■ PROVIDED RECORDS
►

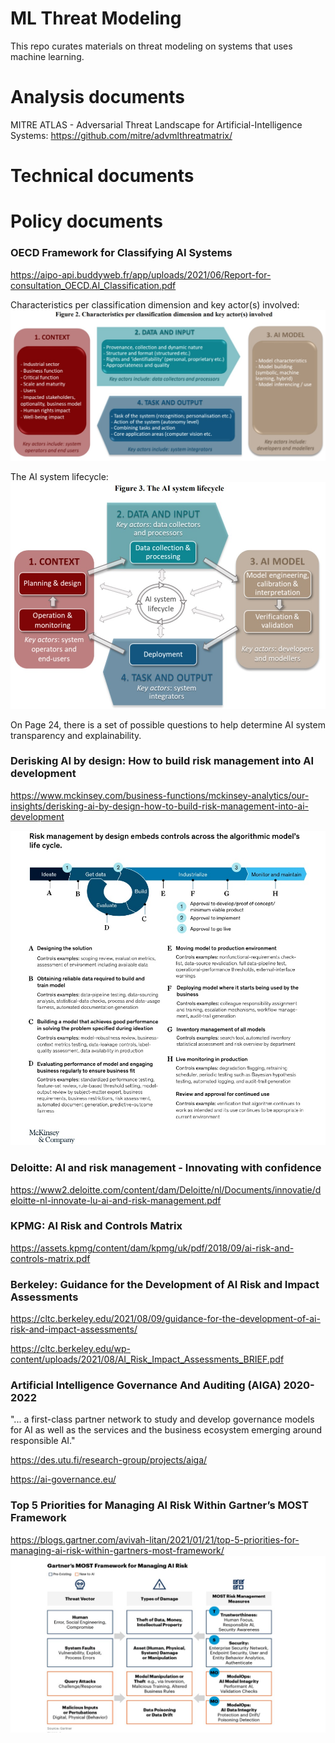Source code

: # ML Threat Modeling
This repo curates materials on threat modeling on systems that uses machine learning.

# Analysis documents
MITRE ATLAS - Adversarial Threat Landscape for Artificial-Intelligence Systems: https://github.com/mitre/advmlthreatmatrix/

# Technical documents

# Policy documents
### OECD Framework for Classifying AI Systems
https://aipo-api.buddyweb.fr/app/uploads/2021/06/Report-for-consultation_OECD.AI_Classification.pdf

Characteristics per classification dimension and key actor(s) involved:
![Characteristics per classification dimension and key actor(s) involved](/figures/actors.jpg)

The AI system lifecycle:
![The AI system lifecycle](/figures/lifecycle.jpg)

On Page 24, there is a set of possible questions to help determine AI system transparency and explainability.

### Derisking AI by design: How to build risk management into AI development
https://www.mckinsey.com/business-functions/mckinsey-analytics/our-insights/derisking-ai-by-design-how-to-build-risk-management-into-ai-development

![Derisking AI by design: How to build risk management into AI development](/figures/mackinsey.jpg)

### Deloitte: AI and risk management - Innovating with confidence
https://www2.deloitte.com/content/dam/Deloitte/nl/Documents/innovatie/deloitte-nl-innovate-lu-ai-and-risk-management.pdf

### KPMG: AI Risk and Controls Matrix
https://assets.kpmg/content/dam/kpmg/uk/pdf/2018/09/ai-risk-and-controls-matrix.pdf

### Berkeley: Guidance for the Development of AI Risk and Impact Assessments
https://cltc.berkeley.edu/2021/08/09/guidance-for-the-development-of-ai-risk-and-impact-assessments/

https://cltc.berkeley.edu/wp-content/uploads/2021/08/AI_Risk_Impact_Assessments_BRIEF.pdf

### Artificial Intelligence Governance And Auditing (AIGA) 2020-2022
"... a first-class partner network to study and develop governance models for AI as well as the services and the business ecosystem emerging around responsible AI."

https://des.utu.fi/research-group/projects/aiga/

https://ai-governance.eu/

### Top 5 Priorities for Managing AI Risk Within Gartner’s MOST Framework
https://blogs.gartner.com/avivah-litan/2021/01/21/top-5-priorities-for-managing-ai-risk-within-gartners-most-framework/
![MOST Framework](/figures/MOSTFramework.jpg)
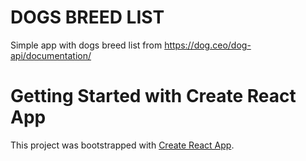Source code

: # DOGS BREED LIST
Simple app with dogs breed list from https://dog.ceo/dog-api/documentation/

# Getting Started with Create React App

This project was bootstrapped with [Create React App](https://github.com/facebook/create-react-app).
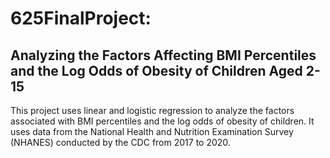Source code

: # 625FinalProject: 
## Analyzing the Factors Affecting BMI Percentiles and the Log Odds of Obesity of Children Aged 2-15

This project uses linear and logistic regression to analyze the factors associated with BMI percentiles and the log odds of obesity of children. It uses data from the National Health and Nutrition Examination Survey (NHANES) conducted by the CDC from 2017 to 2020.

◄

■ PROBLEM TO WORK ON
Return the listing above in full and exactly, omitting all pictures.

■ YOUR RESPONSE
Source code

: # ML Threat Modeling
This repo curates materials on threat modeling on systems that uses machine learning.

# Analysis documents
MITRE ATLAS - Adversarial Threat Landscape for Artificial-Intelligence Systems: https://github.com/mitre/advmlthreatmatrix/

# Technical documents

# Policy documents
### OECD Framework for Classifying AI Systems
https://aipo-api.buddyweb.fr/app/uploads/2021/06/Report-for-consultation_OECD.AI_Classification.pdf

Characteristics per classification dimension and key actor(s) involved:
![Characteristics per classification dimension and key actor(s) involved](/figures/actors.jpg)

The AI system lifecycle:
![The AI system lifecycle](/figures/lifecycle.jpg)

On Page 24, there is a set of possible questions to help determine AI system transparency and explainability.

### Derisking AI by design: How to build risk management into AI development
https://www.mckinsey.com/business-functions/mckinsey-analytics/our-insights/derisking-ai-by-design-how-to-build-risk-management-into-ai-development

![Derisking AI by design: How to build risk management into AI development](/figures/mackinsey.jpg)

### Deloitte: AI and risk management - Innovating with confidence
https://www2.deloitte.com/content/dam/Deloitte/nl/Documents/innovatie/deloitte-nl-innovate-lu-ai-and-risk-management.pdf

### KPMG: AI Risk and Controls Matrix
https://assets.kpmg/content/dam/kpmg/uk/pdf/2018/09/ai-risk-and-controls-matrix.pdf

### Berkeley: Guidance for the Development of AI Risk and Impact Assessments
https://cltc.berkeley.edu/2021/08/09/guidance-for-the-development-of-ai-risk-and-impact-assessments/

https://cltc.berkeley.edu/wp-content/uploads/2021/08/AI_Risk_Impact_Assessments_BRIEF.pdf

### Artificial Intelligence Governance And Auditing (AIGA) 2020-2022
"... a first-class partner network to study and develop governance models for AI as well as the services and the business ecosystem emerging around responsible AI."

https://des.utu.fi/research-group/projects/aiga/

https://ai-governance.eu/

### Top 5 Priorities for Managing AI Risk Within Gartner’s MOST Framework
https://blogs.gartner.com/avivah-litan/2021/01/21/top-5-priorities-for-managing-ai-risk-within-gartners-most-framework/
![MOST Framework](/figures/MOSTFramework.jpg)
Source code

: # DOGS BREED LIST
Simple app with dogs breed list from https://dog.ceo/dog-api/documentation/

# Getting Started with Create React App

This project was bootstrapped with [Create React App](https://github.com/facebook/create-react-app).
Source code

: # 625FinalProject: 
## Analyzing the Factors Affecting BMI Percentiles and the Log Odds of Obesity of Children Aged 2-15

This project uses linear and logistic regression to analyze the factors associated with BMI percentiles and the log odds of obesity of children. It uses data from the National Health and Nutrition Examination Survey (NHANES) conducted by the CDC from 2017 to 2020.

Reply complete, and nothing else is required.